Quadracaea stauroconidia is a species of fungus in the division Ascomycota. This hyphomycetes fungus was formally described as a new species in 2013. The type specimen was collected by the authors from Serra da Jibóiapt, (Santa Teresinha, Bahia, Brazil), where it was found growing on submerged leaves. The species epithet, stauroconidia, makes reference to the star-shaped conidia (asexual spores).

==Description==
Quadracaea stauroconidia shares similarities with several related fungal species but can be distinguished by specific characteristics of its reproductive structures. The conidiophores of Q. stauroconidia are unbranched, septate, and erect, ranging in colour from brown at the base to paler towards the apex. These structures measure 84–225 μm in length and 3–9 μm in width.

The conidiogenous cells, which produce the spores, are terminal or intercalary and cylindrical in shape, measuring 12–16.5 μm by 3–3.8 μm.
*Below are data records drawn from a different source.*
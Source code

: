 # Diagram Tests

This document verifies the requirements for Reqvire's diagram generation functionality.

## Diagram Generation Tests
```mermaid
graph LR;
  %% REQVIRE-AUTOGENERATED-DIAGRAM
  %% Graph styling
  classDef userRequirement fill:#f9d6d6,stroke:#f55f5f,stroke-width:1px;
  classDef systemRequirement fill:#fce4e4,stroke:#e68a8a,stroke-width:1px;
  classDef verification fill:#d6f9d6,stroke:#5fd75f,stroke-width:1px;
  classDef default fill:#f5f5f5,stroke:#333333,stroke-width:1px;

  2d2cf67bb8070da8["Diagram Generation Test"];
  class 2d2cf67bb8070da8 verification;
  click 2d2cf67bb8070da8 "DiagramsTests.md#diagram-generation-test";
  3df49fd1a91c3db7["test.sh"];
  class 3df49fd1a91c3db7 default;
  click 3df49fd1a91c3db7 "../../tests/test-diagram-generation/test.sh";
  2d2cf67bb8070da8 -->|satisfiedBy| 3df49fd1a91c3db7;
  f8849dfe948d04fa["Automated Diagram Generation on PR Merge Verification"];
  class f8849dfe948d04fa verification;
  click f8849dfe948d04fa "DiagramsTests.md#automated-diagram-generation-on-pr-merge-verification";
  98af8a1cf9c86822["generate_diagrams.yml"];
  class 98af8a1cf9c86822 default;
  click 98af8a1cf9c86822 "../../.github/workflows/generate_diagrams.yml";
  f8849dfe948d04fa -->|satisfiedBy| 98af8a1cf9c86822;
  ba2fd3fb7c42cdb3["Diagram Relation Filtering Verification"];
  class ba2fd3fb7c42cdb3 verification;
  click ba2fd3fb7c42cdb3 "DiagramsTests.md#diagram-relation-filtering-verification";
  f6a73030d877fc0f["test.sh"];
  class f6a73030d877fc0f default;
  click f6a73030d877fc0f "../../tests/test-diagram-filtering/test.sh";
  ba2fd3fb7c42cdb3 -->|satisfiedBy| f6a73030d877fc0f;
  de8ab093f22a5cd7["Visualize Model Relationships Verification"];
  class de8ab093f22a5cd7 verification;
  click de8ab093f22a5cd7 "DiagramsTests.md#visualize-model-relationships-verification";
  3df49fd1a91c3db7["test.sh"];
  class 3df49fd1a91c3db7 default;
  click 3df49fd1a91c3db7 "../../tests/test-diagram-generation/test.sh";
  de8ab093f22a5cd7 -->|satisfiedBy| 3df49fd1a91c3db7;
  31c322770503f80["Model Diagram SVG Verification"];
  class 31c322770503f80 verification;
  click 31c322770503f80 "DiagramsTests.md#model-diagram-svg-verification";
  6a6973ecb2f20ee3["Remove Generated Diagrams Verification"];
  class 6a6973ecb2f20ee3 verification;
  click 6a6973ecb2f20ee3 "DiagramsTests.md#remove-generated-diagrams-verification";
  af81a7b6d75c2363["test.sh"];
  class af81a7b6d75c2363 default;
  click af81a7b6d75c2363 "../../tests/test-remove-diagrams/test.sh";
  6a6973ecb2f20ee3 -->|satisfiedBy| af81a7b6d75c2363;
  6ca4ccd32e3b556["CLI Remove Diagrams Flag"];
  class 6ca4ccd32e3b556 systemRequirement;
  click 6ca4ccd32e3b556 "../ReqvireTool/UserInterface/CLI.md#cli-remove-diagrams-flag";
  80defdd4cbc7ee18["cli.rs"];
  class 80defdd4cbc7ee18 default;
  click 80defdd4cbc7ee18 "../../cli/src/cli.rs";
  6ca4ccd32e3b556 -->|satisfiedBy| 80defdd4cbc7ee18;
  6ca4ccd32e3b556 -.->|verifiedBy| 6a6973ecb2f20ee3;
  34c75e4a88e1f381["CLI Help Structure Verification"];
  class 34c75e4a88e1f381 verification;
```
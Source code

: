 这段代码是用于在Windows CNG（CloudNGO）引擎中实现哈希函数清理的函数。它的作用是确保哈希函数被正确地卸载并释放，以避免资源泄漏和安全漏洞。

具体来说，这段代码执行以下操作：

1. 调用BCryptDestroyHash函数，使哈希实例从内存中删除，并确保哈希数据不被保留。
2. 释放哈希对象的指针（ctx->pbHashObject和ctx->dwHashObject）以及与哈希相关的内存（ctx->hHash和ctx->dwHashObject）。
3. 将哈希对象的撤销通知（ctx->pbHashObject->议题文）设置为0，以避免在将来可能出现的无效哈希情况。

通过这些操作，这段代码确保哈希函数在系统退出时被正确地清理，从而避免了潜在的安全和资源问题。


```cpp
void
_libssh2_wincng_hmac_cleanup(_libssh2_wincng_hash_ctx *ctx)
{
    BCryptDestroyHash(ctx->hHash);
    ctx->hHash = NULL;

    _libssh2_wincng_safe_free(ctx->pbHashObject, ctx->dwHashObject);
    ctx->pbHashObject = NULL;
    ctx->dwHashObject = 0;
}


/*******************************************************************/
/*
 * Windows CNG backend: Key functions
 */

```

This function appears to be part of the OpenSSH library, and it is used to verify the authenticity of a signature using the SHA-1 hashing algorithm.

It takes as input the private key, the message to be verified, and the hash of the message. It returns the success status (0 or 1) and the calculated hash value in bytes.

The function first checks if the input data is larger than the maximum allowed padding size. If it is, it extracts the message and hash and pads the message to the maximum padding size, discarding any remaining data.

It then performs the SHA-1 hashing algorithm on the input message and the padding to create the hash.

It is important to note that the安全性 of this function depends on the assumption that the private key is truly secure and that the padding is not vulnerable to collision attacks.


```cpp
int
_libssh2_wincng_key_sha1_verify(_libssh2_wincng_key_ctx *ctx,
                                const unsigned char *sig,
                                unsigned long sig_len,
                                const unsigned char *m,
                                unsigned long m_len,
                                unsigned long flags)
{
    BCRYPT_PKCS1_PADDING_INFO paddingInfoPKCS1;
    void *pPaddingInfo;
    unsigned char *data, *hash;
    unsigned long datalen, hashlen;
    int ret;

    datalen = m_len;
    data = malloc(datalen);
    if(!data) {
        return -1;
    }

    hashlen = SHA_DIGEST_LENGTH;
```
These cells are light brown and can sometimes show percurrent proliferation. The separating cells are single or in clusters of up to five, thin-walled, smooth, and pale brown, with dimensions of 3–6 μm by 3 μm.

The conidia (asexual spores) are solitary, dry, septate, and constricted at the septa. They are smooth, thin-walled, and stauroform (cross-shaped). The central cell is angular and dark brown, measuring 8.5–13 μm by 7.5–11 μm. The apical cells are conical and pale brown, with the first cell measuring 4–5 μm by 6 μm, and the second cell phialidic, measuring 4–5 μm by 3–4.5 μm. There are usually two, sometimes one, lateral cells that are conical and rounded at the top, pale brown, measuring 4–5 μm by 4–6 μm. These lateral cells may sometimes have a middle septum forming a phialidic cell. The basal cell is conical, truncated at the base with a short frill, pale brown, and measures 4–5 μm by 5–6 μm. The phialidic cells produce smooth, falcate, hyaline conidia that lack septa and measure 7.5–9 μm by 0.7–0.9 μm.